Jules made a face. “That explains things. What did you say to that?”
“The same thing her last Kossirith said, that we need to be cautious and use subterfuge if we’re going to find the rest of these Incantors and weed them out. She didn’t like that very much.”
“I can see how she wouldn’t. Is there a way we can tell for certain who is and who isn’t? Ava said she could smell them?”
“The smell is faint. She says she can tell by taste.”
“Well, we can’t exactly ask the alchemists in there to submit to a taste test, can we?”
Andrew laughed. “My thoughts.”
“Milkin will submit to the test. If he won’t, I’ll kill him myself.”
“Try not to lead with that when you ask him,” Andrew sighed.
“Look at you, being all diplomatic.”
“I learned from the best.”
“Let’s get this over with, then. Come on, back inside.”
Chapter 3
The Song of Fire
“The first test,” Milkin explained, “is the old one, the standard by which Dragon Speakers were determined in the old days.”
The alchemists were sitting in a sort of improvised amphitheater, a half-circle of hay bales laid over with cloth. To Andrew’s eye, they seemed to have divided themselves into three camps. On his left sat a group of alchemists tightly clustered together, almost as if they were isolated. Andrew had seen similar groupings when a group of immigrants arrived in a new city for the first time and none of them spoke the native language. Prominent in this group, at least to Andrew’s eye, was Professor Kilpatri and the bulky, angry alchemist from earlier, Bircham.
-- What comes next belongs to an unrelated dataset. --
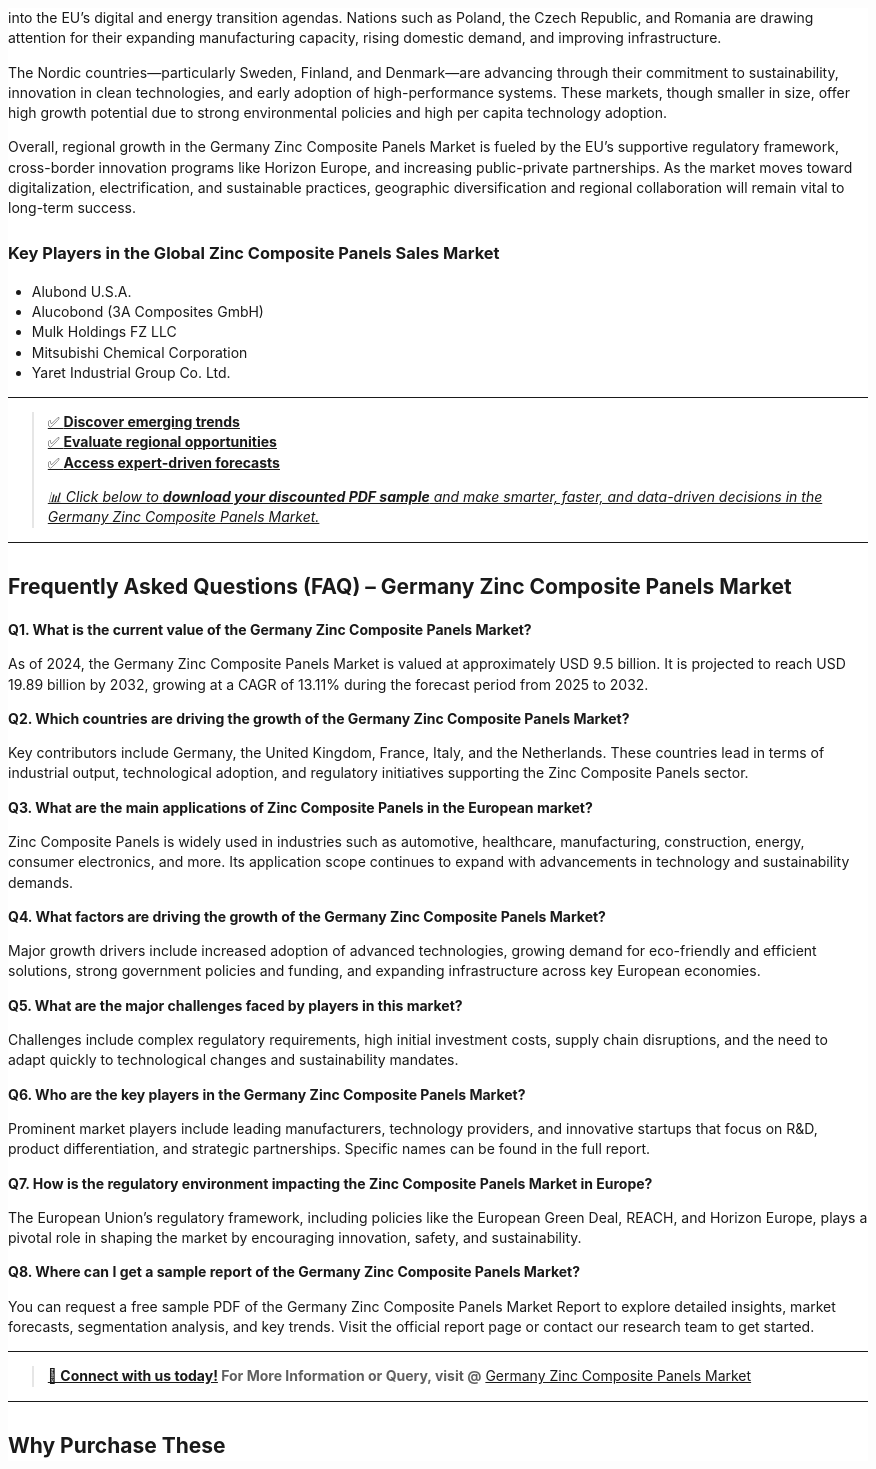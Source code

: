 into the EU&rsquo;s digital and energy transition agendas. Nations such as Poland, the Czech Republic, and Romania are drawing attention for their expanding manufacturing capacity, rising domestic demand, and improving infrastructure.</p><p>The Nordic countries&mdash;particularly Sweden, Finland, and Denmark&mdash;are advancing through their commitment to sustainability, innovation in clean technologies, and early adoption of high-performance systems. These markets, though smaller in size, offer high growth potential due to strong environmental policies and high per capita technology adoption.</p><p>Overall, regional growth in the Germany Zinc Composite Panels Market is fueled by the EU&rsquo;s supportive regulatory framework, cross-border innovation programs like Horizon Europe, and increasing public-private partnerships. As the market moves toward digitalization, electrification, and sustainable practices, geographic diversification and regional collaboration will remain vital to long-term success.</p><p><h3>Key Players in the Global Zinc Composite Panels Sales Market </h3><ul><li>Alubond U.S.A.</li><li>Alucobond (3A Composites GmbH)</li><li>Mulk Holdings FZ LLC</li><li>Mitsubishi Chemical Corporation</li><li>Yaret Industrial Group Co. Ltd.</li></ul></p><hr /><blockquote><p><a href="https://www.marketresearchintellect.com/ask-for-discount/?rid=980345&amp;amp;utm_source=Github-German&amp;amp;utm_medium=011">✅ <strong data-start="617" data-end="645">Discover emerging trends</strong></a><br data-start="645" data-end="648" /><a href="https://www.marketresearchintellect.com/ask-for-discount/?rid=980345&amp;amp;utm_source=Github-German&amp;amp;utm_medium=011"> ✅ <strong data-start="650" data-end="685">Evaluate regional opportunities</strong></a><br data-start="685" data-end="688" /><a href="https://www.marketresearchintellect.com/ask-for-discount/?rid=980345&amp;amp;utm_source=Github-German&amp;amp;utm_medium=011"> ✅ <strong data-start="690" data-end="724">Access expert-driven forecasts</strong></a></p><p class="" data-start="728" data-end="864"><em><a href="https://www.marketresearchintellect.com/ask-for-discount/?rid=980345&amp;amp;utm_source=Github-German&amp;amp;utm_medium=011">📊 Click below to <strong data-start="746" data-end="785">download your discounted PDF sample</strong> and make smarter, faster, and data-driven decisions in the Germany Zinc Composite Panels Market.</a></em></p></blockquote><hr /><h2>Frequently Asked Questions (FAQ) &ndash; Germany Zinc Composite Panels Market</h2><p><strong>Q1. What is the current value of the Germany Zinc Composite Panels Market?</strong></p><p>As of 2024, the Germany Zinc Composite Panels Market is valued at approximately USD 9.5 billion. It is projected to reach USD 19.89 billion by 2032, growing at a CAGR of 13.11% during the forecast period from 2025 to 2032.</p><p><strong>Q2. Which countries are driving the growth of the Germany Zinc Composite Panels Market?</strong></p><p>Key contributors include Germany, the United Kingdom, France, Italy, and the Netherlands. These countries lead in terms of industrial output, technological adoption, and regulatory initiatives supporting the Zinc Composite Panels sector.</p><p><strong>Q3. What are the main applications of Zinc Composite Panels in the European market?</strong></p><p>Zinc Composite Panels is widely used in industries such as automotive, healthcare, manufacturing, construction, energy, consumer electronics, and more. Its application scope continues to expand with advancements in technology and sustainability demands.</p><p><strong>Q4. What factors are driving the growth of the Germany Zinc Composite Panels Market?</strong></p><p>Major growth drivers include increased adoption of advanced technologies, growing demand for eco-friendly and efficient solutions, strong government policies and funding, and expanding infrastructure across key European economies.</p><p><strong>Q5. What are the major challenges faced by players in this market?</strong></p><p>Challenges include complex regulatory requirements, high initial investment costs, supply chain disruptions, and the need to adapt quickly to technological changes and sustainability mandates.</p><p><strong>Q6. Who are the key players in the Germany Zinc Composite Panels Market?</strong></p><p>Prominent market players include leading manufacturers, technology providers, and innovative startups that focus on R&amp;D, product differentiation, and strategic partnerships. Specific names can be found in the full report.</p><p><strong>Q7. How is the regulatory environment impacting the Zinc Composite Panels Market in Europe?</strong></p><p>The European Union&rsquo;s regulatory framework, including policies like the European Green Deal, REACH, and Horizon Europe, plays a pivotal role in shaping the market by encouraging innovation, safety, and sustainability.</p><p><strong>Q8. Where can I get a sample report of the Germany Zinc Composite Panels Market?</strong></p><p>You can request a free sample PDF of the Germany Zinc Composite Panels Market Report to explore detailed insights, market forecasts, segmentation analysis, and key trends. Visit the official report page or contact our research team to get started.</p><hr /><blockquote><p><span class="font-[700]"><strong><a href="https://www.marketresearchintellect.com/product/global-zinc-composite-panels-sales-market/?utm_source=Linkedin&utm_medium=011">📩 Connect with us today!</a> For More Information or Query, visit&nbsp;@</strong>&nbsp;</span><span class="font-[700]"><a href="https://www.marketresearchintellect.com/product/global-zinc-composite-panels-sales-market/?utm_source=Linkedin&utm_medium=011" target="_blank" data-tracking-control-name="article-ssr-frontend-pulse_little-text-block" data-tracking-will-navigate="" data-test-link="">Germany Zinc Composite Panels Market</a></span></p></blockquote><hr /><h2>Why Purchase These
In the center sat a looser grouping of Alchemists, and these Andrew mentally designated the independents. They were the calmest of the groups, neither openly hostile nor friendly. Despite the unfortunate incident with Ava, they appeared wholly unbiased. They weren’t allied in any way and appeared to take the nature of the occasion the most serious. Andrew couldn’t help but compare them to a traveling magistrate he had met once.
On the right gathered what he could only describe as “Milkin’s group.” These alchemists were openly supportive of Andrew, smiling encouragingly. They sat close to each other, if not as tight a knot as those on the left. These Andrew assumed had already made their decision based on how he had called Ava off, a fair judgment in Andrew’s mind.
“To perform the tests, Andrew, you must stay here, in this room. You must have no visual contact with the dragon. A neutral third party will go outside and perform a series of actions. The dragon will observe and relay to you what is being done. You, in turn, will relay the action to us, the judges. In light of the dragon’s… ill temper, shall we say, Jules Vierra will act as the third party.”
Bircham stirred, face growing stormy, but Milkin powered on before the alchemist could voice his evident disagreement. “The Lady Vierra was chosen for her reputation as a fair and honest woman, as well as her evident acceptability to the dragon. Do any of you wish to impugn the lady’s honor or volunteer to replace her outside, alone with the dragon?”
Nobody responded and Milkin harrumphed, resettled his grip on his cane and continued. “Lady Vierra, please accept the list of actions from the good professor Kilpatri.”
Andrew sat on his own hay bale in the center of the semicircle and watched as Jules took the list from the old professor.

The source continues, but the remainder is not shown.